Records excerpted from a collection

---*---

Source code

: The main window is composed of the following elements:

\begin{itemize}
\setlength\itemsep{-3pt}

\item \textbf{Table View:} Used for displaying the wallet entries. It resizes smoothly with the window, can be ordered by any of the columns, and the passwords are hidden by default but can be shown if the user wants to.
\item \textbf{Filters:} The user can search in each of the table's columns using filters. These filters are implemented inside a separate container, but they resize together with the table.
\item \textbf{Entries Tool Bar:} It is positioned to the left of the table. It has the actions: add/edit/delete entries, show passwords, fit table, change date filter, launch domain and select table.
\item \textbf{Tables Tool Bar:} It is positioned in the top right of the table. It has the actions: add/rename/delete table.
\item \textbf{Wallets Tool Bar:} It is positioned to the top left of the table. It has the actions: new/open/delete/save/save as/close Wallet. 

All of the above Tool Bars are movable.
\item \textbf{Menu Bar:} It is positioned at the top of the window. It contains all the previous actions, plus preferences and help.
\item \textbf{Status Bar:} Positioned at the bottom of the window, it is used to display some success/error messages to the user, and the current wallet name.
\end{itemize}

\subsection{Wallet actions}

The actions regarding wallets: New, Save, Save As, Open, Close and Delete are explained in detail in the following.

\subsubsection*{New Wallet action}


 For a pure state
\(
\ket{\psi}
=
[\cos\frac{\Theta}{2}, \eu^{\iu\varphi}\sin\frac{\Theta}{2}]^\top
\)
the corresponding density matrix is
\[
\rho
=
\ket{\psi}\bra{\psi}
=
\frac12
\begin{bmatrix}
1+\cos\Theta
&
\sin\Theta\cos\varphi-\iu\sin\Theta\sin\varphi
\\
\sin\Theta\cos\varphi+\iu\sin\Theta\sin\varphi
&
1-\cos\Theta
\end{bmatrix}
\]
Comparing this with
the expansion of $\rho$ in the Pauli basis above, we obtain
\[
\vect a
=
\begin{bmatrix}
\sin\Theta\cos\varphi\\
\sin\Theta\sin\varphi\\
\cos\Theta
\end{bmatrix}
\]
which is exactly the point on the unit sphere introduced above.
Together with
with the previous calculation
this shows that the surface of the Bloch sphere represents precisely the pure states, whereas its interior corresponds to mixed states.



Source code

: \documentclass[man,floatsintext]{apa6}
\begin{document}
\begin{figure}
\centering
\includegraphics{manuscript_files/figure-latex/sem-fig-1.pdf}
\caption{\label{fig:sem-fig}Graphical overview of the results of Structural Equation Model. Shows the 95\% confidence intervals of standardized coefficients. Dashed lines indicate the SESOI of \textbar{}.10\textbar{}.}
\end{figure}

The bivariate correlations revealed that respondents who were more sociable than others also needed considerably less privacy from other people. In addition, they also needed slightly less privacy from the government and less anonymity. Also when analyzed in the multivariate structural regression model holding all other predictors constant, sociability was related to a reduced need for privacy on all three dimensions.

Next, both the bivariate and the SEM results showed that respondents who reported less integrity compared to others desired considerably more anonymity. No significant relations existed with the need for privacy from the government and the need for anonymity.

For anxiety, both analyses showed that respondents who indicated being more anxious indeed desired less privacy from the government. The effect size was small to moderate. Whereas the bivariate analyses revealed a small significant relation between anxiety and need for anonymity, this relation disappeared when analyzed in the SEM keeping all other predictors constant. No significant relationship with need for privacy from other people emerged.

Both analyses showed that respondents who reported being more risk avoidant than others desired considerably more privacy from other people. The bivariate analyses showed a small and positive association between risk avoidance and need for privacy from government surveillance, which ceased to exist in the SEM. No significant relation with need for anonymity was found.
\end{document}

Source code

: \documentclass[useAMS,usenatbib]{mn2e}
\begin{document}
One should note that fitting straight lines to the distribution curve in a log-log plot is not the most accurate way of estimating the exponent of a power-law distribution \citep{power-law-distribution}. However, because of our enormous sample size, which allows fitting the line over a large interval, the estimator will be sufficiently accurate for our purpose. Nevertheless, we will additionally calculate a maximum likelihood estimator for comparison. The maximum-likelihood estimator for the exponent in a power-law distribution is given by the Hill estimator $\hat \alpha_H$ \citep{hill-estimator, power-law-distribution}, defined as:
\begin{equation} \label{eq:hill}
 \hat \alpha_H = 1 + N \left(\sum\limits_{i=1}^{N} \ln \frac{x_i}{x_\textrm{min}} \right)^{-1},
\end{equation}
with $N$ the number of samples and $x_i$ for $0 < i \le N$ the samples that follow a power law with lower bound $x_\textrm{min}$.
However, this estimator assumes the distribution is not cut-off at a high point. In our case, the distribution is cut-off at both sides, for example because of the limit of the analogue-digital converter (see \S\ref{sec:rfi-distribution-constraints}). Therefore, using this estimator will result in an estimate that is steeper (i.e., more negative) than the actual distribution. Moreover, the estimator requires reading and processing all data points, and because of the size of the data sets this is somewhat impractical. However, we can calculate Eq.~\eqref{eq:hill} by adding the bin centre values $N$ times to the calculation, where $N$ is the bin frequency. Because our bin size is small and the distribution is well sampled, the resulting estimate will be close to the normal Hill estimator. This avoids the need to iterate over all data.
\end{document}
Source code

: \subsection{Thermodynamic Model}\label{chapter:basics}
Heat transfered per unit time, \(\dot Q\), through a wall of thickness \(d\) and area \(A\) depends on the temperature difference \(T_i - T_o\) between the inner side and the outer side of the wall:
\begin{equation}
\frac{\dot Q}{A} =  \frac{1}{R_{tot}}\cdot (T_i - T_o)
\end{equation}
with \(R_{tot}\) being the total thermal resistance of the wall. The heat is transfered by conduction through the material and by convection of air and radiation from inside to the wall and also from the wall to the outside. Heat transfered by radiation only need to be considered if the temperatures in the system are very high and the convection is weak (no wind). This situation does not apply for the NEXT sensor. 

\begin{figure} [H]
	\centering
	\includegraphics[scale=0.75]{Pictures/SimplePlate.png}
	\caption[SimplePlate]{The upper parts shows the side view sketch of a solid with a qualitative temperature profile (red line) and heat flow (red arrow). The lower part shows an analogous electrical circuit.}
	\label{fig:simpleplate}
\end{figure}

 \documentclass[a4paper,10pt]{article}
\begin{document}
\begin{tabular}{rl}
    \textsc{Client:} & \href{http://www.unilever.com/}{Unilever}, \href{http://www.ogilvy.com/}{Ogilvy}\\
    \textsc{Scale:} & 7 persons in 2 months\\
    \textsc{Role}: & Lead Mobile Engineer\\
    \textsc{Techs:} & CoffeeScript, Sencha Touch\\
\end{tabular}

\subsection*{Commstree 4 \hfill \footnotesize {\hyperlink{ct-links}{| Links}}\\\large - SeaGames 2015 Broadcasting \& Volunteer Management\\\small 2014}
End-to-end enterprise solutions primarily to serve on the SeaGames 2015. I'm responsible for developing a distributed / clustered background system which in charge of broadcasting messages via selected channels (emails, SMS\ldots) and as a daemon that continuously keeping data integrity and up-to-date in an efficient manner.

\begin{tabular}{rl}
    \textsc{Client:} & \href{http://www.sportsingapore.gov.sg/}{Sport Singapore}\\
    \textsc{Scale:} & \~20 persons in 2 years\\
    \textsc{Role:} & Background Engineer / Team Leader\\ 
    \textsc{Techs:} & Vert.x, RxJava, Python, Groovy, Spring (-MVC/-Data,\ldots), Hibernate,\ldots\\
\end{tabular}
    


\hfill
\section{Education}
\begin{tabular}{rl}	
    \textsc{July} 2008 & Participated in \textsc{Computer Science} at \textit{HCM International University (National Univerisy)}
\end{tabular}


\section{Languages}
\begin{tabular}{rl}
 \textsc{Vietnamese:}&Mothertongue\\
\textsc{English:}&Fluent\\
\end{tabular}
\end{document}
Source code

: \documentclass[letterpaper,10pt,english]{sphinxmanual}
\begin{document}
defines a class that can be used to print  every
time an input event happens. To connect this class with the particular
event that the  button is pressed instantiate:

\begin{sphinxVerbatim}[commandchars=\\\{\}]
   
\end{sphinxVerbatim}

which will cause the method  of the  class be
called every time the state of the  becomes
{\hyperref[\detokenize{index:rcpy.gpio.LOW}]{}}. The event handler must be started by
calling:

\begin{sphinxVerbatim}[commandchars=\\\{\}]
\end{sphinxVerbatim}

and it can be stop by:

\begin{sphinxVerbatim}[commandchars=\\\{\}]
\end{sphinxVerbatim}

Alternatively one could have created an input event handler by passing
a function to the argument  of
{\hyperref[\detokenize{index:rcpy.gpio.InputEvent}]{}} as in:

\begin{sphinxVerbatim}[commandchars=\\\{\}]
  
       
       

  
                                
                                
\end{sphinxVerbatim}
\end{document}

---*---

> Your objective
Which lines belong in the answer? Exactly those from the first line of the entries through the line holding "actions: add/rename/delete table.", inclusive, copied unchanged.

> Exercise solution
Source code

: The main window is composed of the following elements:

\begin{itemize}
\setlength\itemsep{-3pt}

\item \textbf{Table View:} Used for displaying the wallet entries. It resizes smoothly with the window, can be ordered by any of the columns, and the passwords are hidden by default but can be shown if the user wants to.
\item \textbf{Filters:} The user can search in each of the table's columns using filters. These filters are implemented inside a separate container, but they resize together with the table.
\item \textbf{Entries Tool Bar:} It is positioned to the left of the table. It has the actions: add/edit/delete entries, show passwords, fit table, change date filter, launch domain and select table.
\item \textbf{Tables Tool Bar:} It is positioned in the top right of the table. It has the actions: add/rename/delete table.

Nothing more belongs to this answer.